Thursday, August 14, 2014
What is reality?
Is there a connection between the Transfiguration and the Assumption? The Assumption is of course not the Octave day of the Transfiguration, but is it an accident the two feasts are so proximate?
The Transfiguration makes us question the nature of reality. The disciples are used to seeing Jesus doing ordinary human things, yes there are miracles but it is easy to see them as a human action, a wonder, rather than a divine revelation. The Transfiguration forces them to question this basic perception, on the holy mountain they experience Jesus as being quite unlike them. What they glimpse is directly linked to Jesus' death, it is supposed to strengthen them for his death, presumably they are supposed to look beyond the very human aspects of his suffering, death and burial.

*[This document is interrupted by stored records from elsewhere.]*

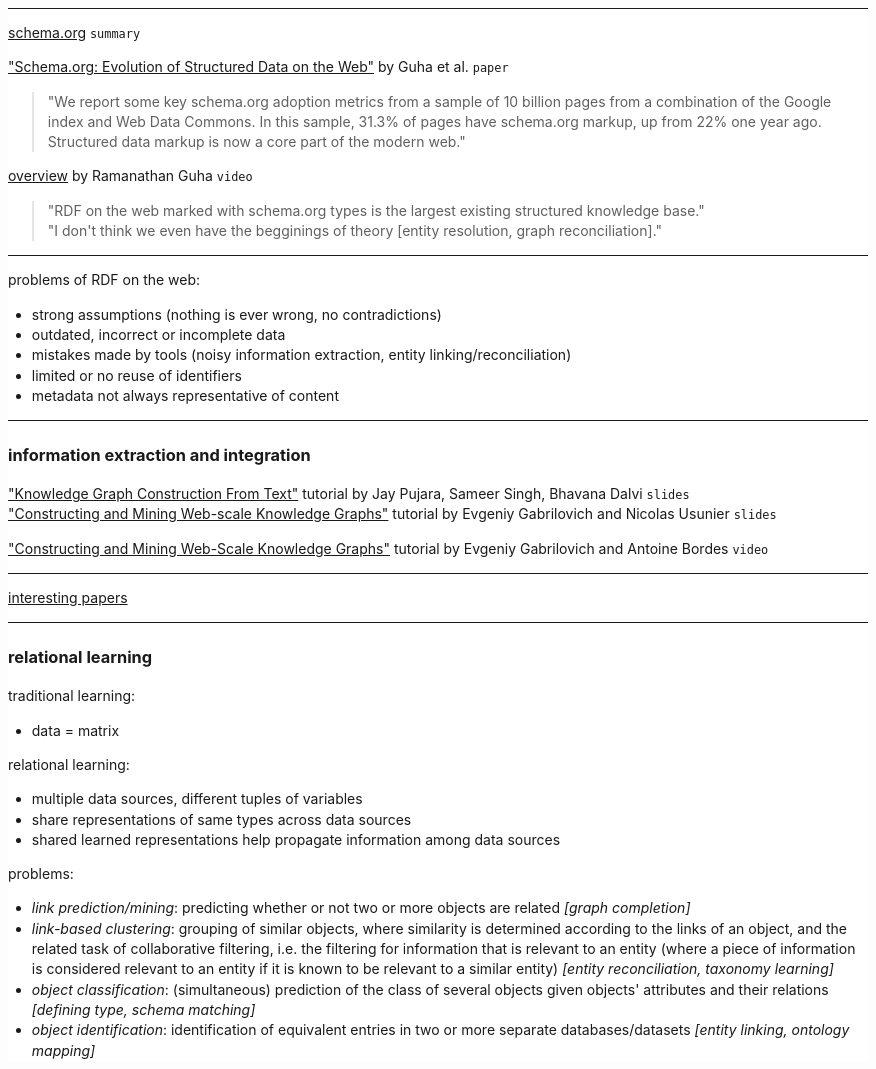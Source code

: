 ----

  [schema.org](https://github.com/brylevkirill/tech/blob/master/RDF/schema.org.txt) `summary`

  ["Schema.org: Evolution of Structured Data on the Web"](http://queue.acm.org/detail.cfm?id=2857276) by Guha et al. `paper`  
>	"We report some key schema.org adoption metrics from a sample of 10 billion pages from a combination of the Google index and Web Data Commons. In this sample, 31.3% of pages have schema.org markup, up from 22% one year ago. Structured data markup is now a core part of the modern web."

  [overview](http://youtube.com/watch?v=-UljtBjV8jM) by Ramanathan Guha `video`  
>	"RDF on the web marked with schema.org types is the largest existing structured knowledge base."  
>	"I don't think we even have the begginings of theory [entity resolution, graph reconciliation]."  

----

  problems of RDF on the web:
  - strong assumptions (nothing is ever wrong, no contradictions)
  - outdated, incorrect or incomplete data
  - mistakes made by tools (noisy information extraction, entity linking/reconciliation)
  - limited or no reuse of identifiers
  - metadata not always representative of content



---
### information extraction and integration

  ["Knowledge Graph Construction From Text"](https://kgtutorial.github.io/?hootPostID=a5af9fab7ef1fb922ef7135a2e6d4f14) tutorial by Jay Pujara, Sameer Singh, Bhavana Dalvi `slides`  
  ["Constructing and Mining Web-scale Knowledge Graphs"](http://www.cs.technion.ac.il/~gabr/publications/papers/SIGIR-2016-KG-tutorial.pdf) tutorial by Evgeniy Gabrilovich and Nicolas Usunier `slides`  

  ["Constructing and Mining Web-Scale Knowledge Graphs"](http://videolectures.net/kdd2014_gabrilovich_bordes_knowledge_graphs) tutorial by Evgeniy Gabrilovich and Antoine Bordes `video`

----

  [interesting papers](#interesting-papers---information-extraction-and-integration)



---
### relational learning

  traditional learning:  
  - data = matrix  

  relational learning:  
  - multiple data sources, different tuples of variables  
  - share representations of same types across data sources  
  - shared learned representations help propagate information among data sources  


  problems:  
  - *link prediction/mining*:  predicting whether or not two or more objects are related  *[graph completion]*  
  - *link-based clustering*:  grouping of similar objects, where similarity is determined according to the links of an object, and the related task of collaborative filtering, i.e. the filtering for information that is relevant to an entity (where a piece of information is considered relevant to an entity if it is known to be relevant to a similar entity)  *[entity reconciliation, taxonomy learning]*  
  - *object classification*:  (simultaneous) prediction of the class of several objects given objects' attributes and their relations  *[defining type, schema matching]*  
  - *object identification*:  identification of equivalent entries in two or more separate databases/datasets  *[entity linking, ontology mapping]*  
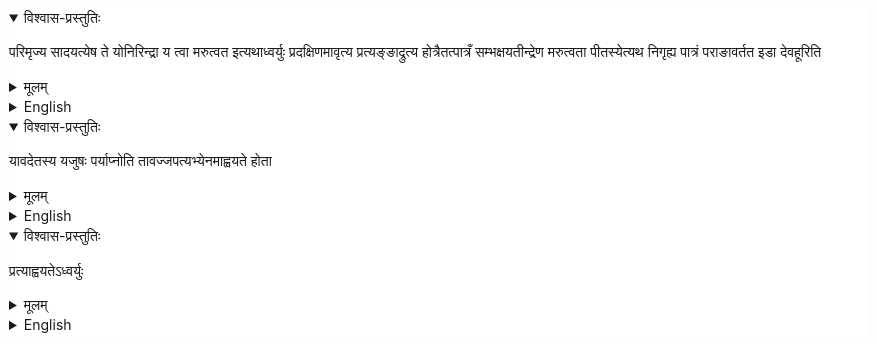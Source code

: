 

<details open><summary>विश्वास-प्रस्तुतिः</summary>

परिमृज्य सादयत्येष ते योनिरिन्द्रा य त्वा मरुत्वत इत्यथाध्वर्युः प्रदक्षिणमावृत्य प्रत्यङ्ङाद्रुत्य होत्रैतत्पात्रँ सम्भक्षयतीन्द्रेण मरुत्वता पीतस्येत्यथ निगृह्य पात्रं पराङावर्तत इडा देवहूरिति
</details>

<details><summary>मूलम्</summary></details>

<details><summary>English</summary></details>



<details open><summary>विश्वास-प्रस्तुतिः</summary>

यावदेतस्य यजुषः पर्याप्नोति तावज्जपत्यभ्येनमाह्वयते होता
</details>

<details><summary>मूलम्</summary></details>

<details><summary>English</summary></details>



<details open><summary>विश्वास-प्रस्तुतिः</summary>

प्रत्याह्वयतेऽध्वर्युः
</details>

<details><summary>मूलम्</summary></details>

<details><summary>English</summary></details>



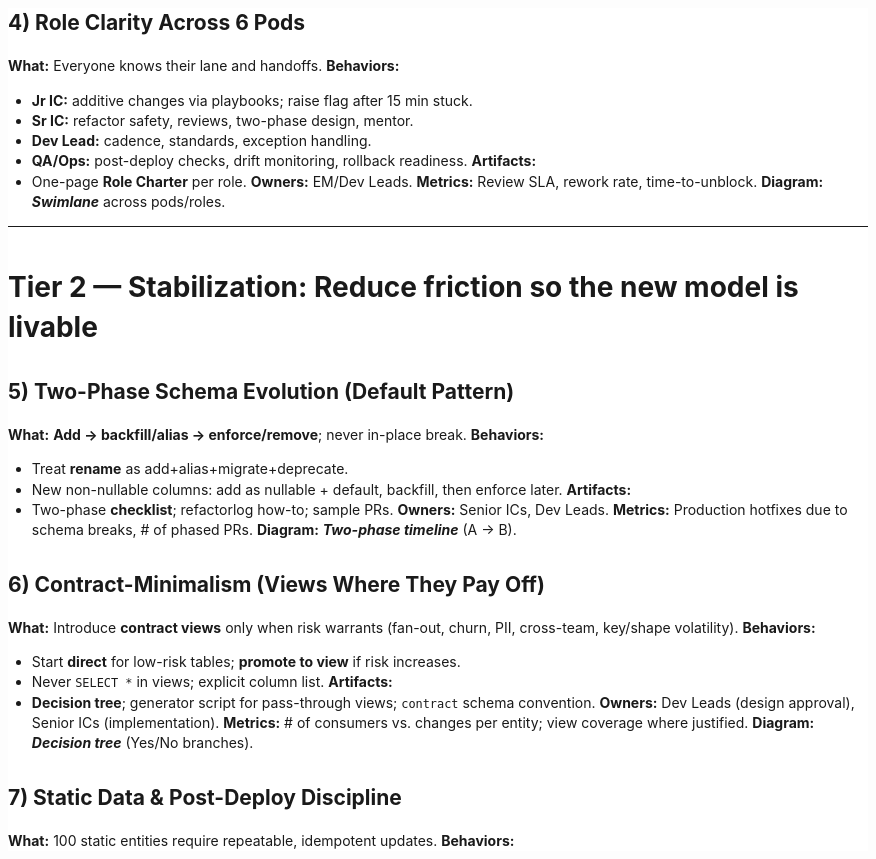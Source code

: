 ## 4) Role Clarity Across 6 Pods

**What:** Everyone knows their lane and handoffs.
**Behaviors:**

* **Jr IC:** additive changes via playbooks; raise flag after 15 min stuck.
* **Sr IC:** refactor safety, reviews, two-phase design, mentor.
* **Dev Lead:** cadence, standards, exception handling.
* **QA/Ops:** post-deploy checks, drift monitoring, rollback readiness.
  **Artifacts:**
* One-page **Role Charter** per role.
  **Owners:** EM/Dev Leads.
  **Metrics:** Review SLA, rework rate, time-to-unblock.
  **Diagram:** ***Swimlane*** across pods/roles.

---

# Tier 2 — Stabilization: Reduce friction so the new model is livable

## 5) Two-Phase Schema Evolution (Default Pattern)

**What:** **Add → backfill/alias → enforce/remove**; never in-place break.
**Behaviors:**

* Treat **rename** as add+alias+migrate+deprecate.
* New non-nullable columns: add as nullable + default, backfill, then enforce later.
  **Artifacts:**
* Two-phase **checklist**; refactorlog how-to; sample PRs.
  **Owners:** Senior ICs, Dev Leads.
  **Metrics:** Production hotfixes due to schema breaks, # of phased PRs.
  **Diagram:** ***Two-phase timeline*** (A → B).

## 6) Contract-Minimalism (Views Where They Pay Off)

**What:** Introduce **contract views** only when risk warrants (fan-out, churn, PII, cross-team, key/shape volatility).
**Behaviors:**

* Start **direct** for low-risk tables; **promote to view** if risk increases.
* Never `SELECT *` in views; explicit column list.
  **Artifacts:**
* **Decision tree**; generator script for pass-through views; `contract` schema convention.
  **Owners:** Dev Leads (design approval), Senior ICs (implementation).
  **Metrics:** # of consumers vs. changes per entity; view coverage where justified.
  **Diagram:** ***Decision tree*** (Yes/No branches).

## 7) Static Data & Post-Deploy Discipline

**What:** 100 static entities require repeatable, idempotent updates.
**Behaviors:**

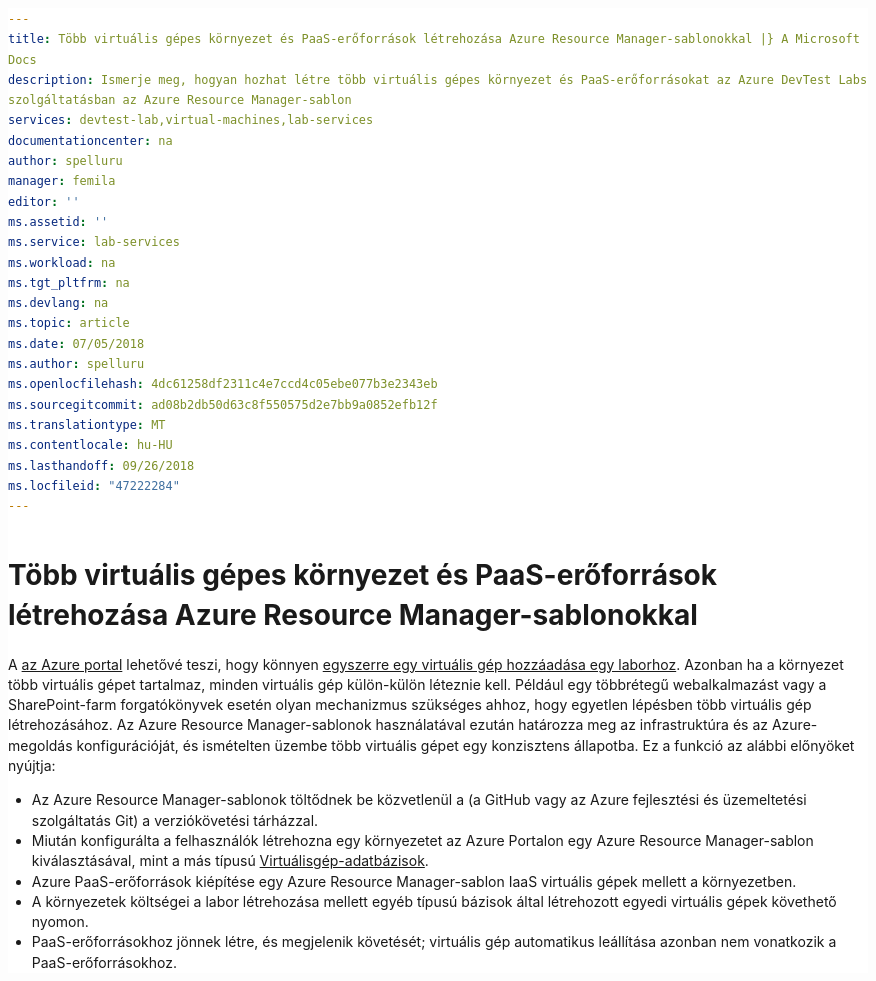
 ```yaml
---
title: Több virtuális gépes környezet és PaaS-erőforrások létrehozása Azure Resource Manager-sablonokkal |} A Microsoft Docs
description: Ismerje meg, hogyan hozhat létre több virtuális gépes környezet és PaaS-erőforrásokat az Azure DevTest Labs szolgáltatásban az Azure Resource Manager-sablon
services: devtest-lab,virtual-machines,lab-services
documentationcenter: na
author: spelluru
manager: femila
editor: ''
ms.assetid: ''
ms.service: lab-services
ms.workload: na
ms.tgt_pltfrm: na
ms.devlang: na
ms.topic: article
ms.date: 07/05/2018
ms.author: spelluru
ms.openlocfilehash: 4dc61258df2311c4e7ccd4c05ebe077b3e2343eb
ms.sourcegitcommit: ad08b2db50d63c8f550575d2e7bb9a0852efb12f
ms.translationtype: MT
ms.contentlocale: hu-HU
ms.lasthandoff: 09/26/2018
ms.locfileid: "47222284"
---
```

# <a name="create-multi-vm-environments-and-paas-resources-with-azure-resource-manager-templates"></a>Több virtuális gépes környezet és PaaS-erőforrások létrehozása Azure Resource Manager-sablonokkal

A [az Azure portal](http://go.microsoft.com/fwlink/p/?LinkID=525040) lehetővé teszi, hogy könnyen [egyszerre egy virtuális gép hozzáadása egy laborhoz](https://docs.microsoft.com/azure/devtest-lab/devtest-lab-add-vm). Azonban ha a környezet több virtuális gépet tartalmaz, minden virtuális gép külön-külön léteznie kell. Például egy többrétegű webalkalmazást vagy a SharePoint-farm forgatókönyvek esetén olyan mechanizmus szükséges ahhoz, hogy egyetlen lépésben több virtuális gép létrehozásához. Az Azure Resource Manager-sablonok használatával ezután határozza meg az infrastruktúra és az Azure-megoldás konfigurációját, és ismételten üzembe több virtuális gépet egy konzisztens állapotba. Ez a funkció az alábbi előnyöket nyújtja:

- Az Azure Resource Manager-sablonok töltődnek be közvetlenül a (a GitHub vagy az Azure fejlesztési és üzemeltetési szolgáltatás Git) a verziókövetési tárházzal.
- Miután konfigurálta a felhasználók létrehozna egy környezetet az Azure Portalon egy Azure Resource Manager-sablon kiválasztásával, mint a más típusú [Virtuálisgép-adatbázisok](./devtest-lab-comparing-vm-base-image-types.md).
- Azure PaaS-erőforrások kiépítése egy Azure Resource Manager-sablon IaaS virtuális gépek mellett a környezetben.
- A környezetek költségei a labor létrehozása mellett egyéb típusú bázisok által létrehozott egyedi virtuális gépek követhető nyomon.
- PaaS-erőforrásokhoz jönnek létre, és megjelenik követését; virtuális gép automatikus leállítása azonban nem vonatkozik a PaaS-erőforrásokhoz.
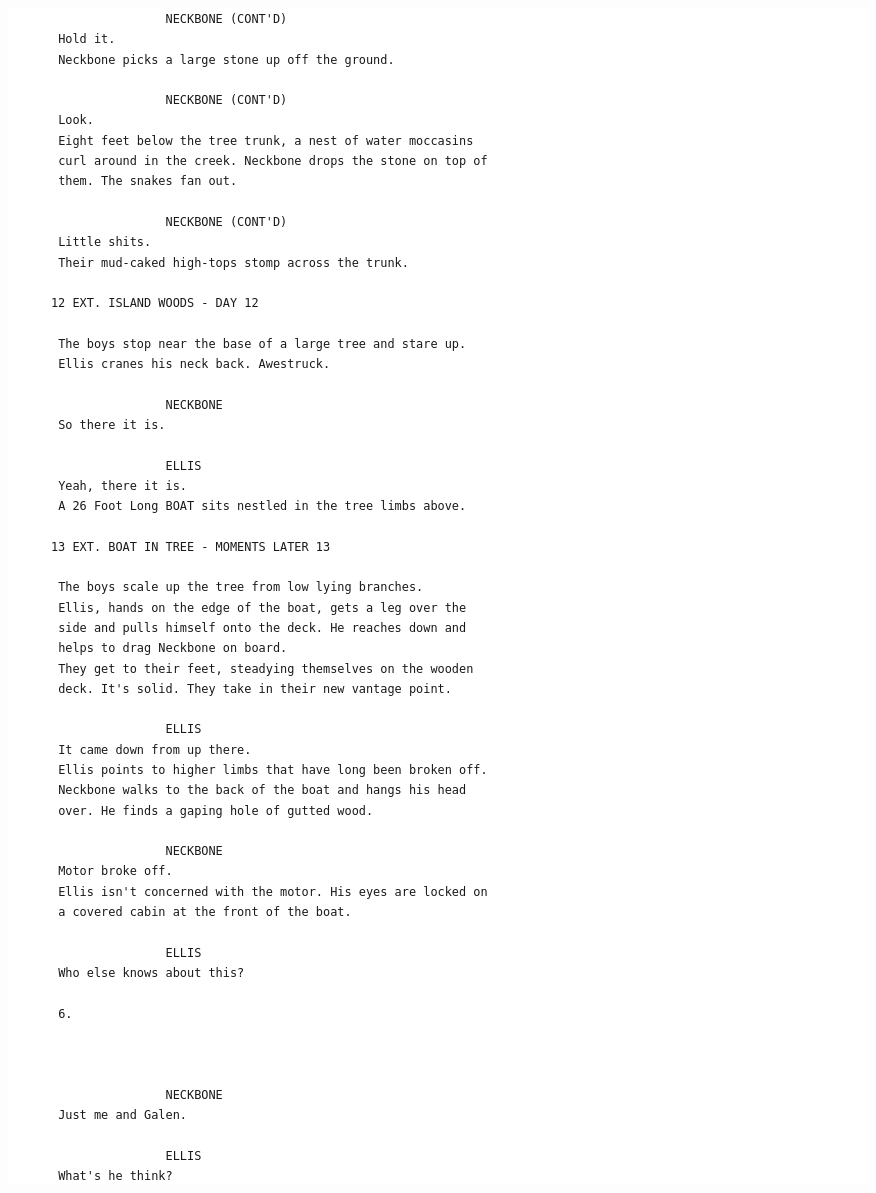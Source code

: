                          

                          NECKBONE (CONT'D)
           Hold it.
           Neckbone picks a large stone up off the ground.

                          NECKBONE (CONT'D)
           Look.
           Eight feet below the tree trunk, a nest of water moccasins
           curl around in the creek. Neckbone drops the stone on top of
           them. The snakes fan out.

                          NECKBONE (CONT'D)
           Little shits.
           Their mud-caked high-tops stomp across the trunk.

          12 EXT. ISLAND WOODS - DAY 12

           The boys stop near the base of a large tree and stare up.
           Ellis cranes his neck back. Awestruck.

                          NECKBONE
           So there it is.

                          ELLIS
           Yeah, there it is.
           A 26 Foot Long BOAT sits nestled in the tree limbs above.

          13 EXT. BOAT IN TREE - MOMENTS LATER 13

           The boys scale up the tree from low lying branches.
           Ellis, hands on the edge of the boat, gets a leg over the
           side and pulls himself onto the deck. He reaches down and
           helps to drag Neckbone on board.
           They get to their feet, steadying themselves on the wooden
           deck. It's solid. They take in their new vantage point.

                          ELLIS
           It came down from up there.
           Ellis points to higher limbs that have long been broken off.
           Neckbone walks to the back of the boat and hangs his head
           over. He finds a gaping hole of gutted wood.

                          NECKBONE
           Motor broke off.
           Ellis isn't concerned with the motor. His eyes are locked on
           a covered cabin at the front of the boat.

                          ELLIS
           Who else knows about this?

           6.

                         

                          NECKBONE
           Just me and Galen.

                          ELLIS
           What's he think?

They are left to struggle with the question of what is more real, the humiliation of Jesus in his passion or his exaltation and the reconciliation of God and man, what they are called to see is what God sees.
There are earthly and heavenly realities, both these feasts invite us to look beyond the veil.
The ancient way of portraying the the Assumption is the Apostles gathering for the Blessed Virgin's funeral after she appears to die, but like the synagogue officials daughter she appears to be dead but to God she merely sleeps. The disciples are focused on her body, they do not see Christ who also stands behind them who comes to receive her soul with two (some times more) saintly bishops, there are two planes of reality in this icon, what is happening perceived by physical eyes in the city of Jerusalem (or Ephesus) and what is happening under the watchful eye of the seraph, which is perceived by the eyes of faith alone.
The Christian faith calls us to look beyond what appears to the senses to what is revealed by faith, to see with eyes of God.
The Assumption or Dormition invites to see human death with the eyes of faith, just as the Transfiguration invites us to view Jesus suffering from the perspective of Heaven. Death and corruption, pain and suffering melt away in the presence of God's glory. Christians are called to look beyond the veil to the heavenly reality.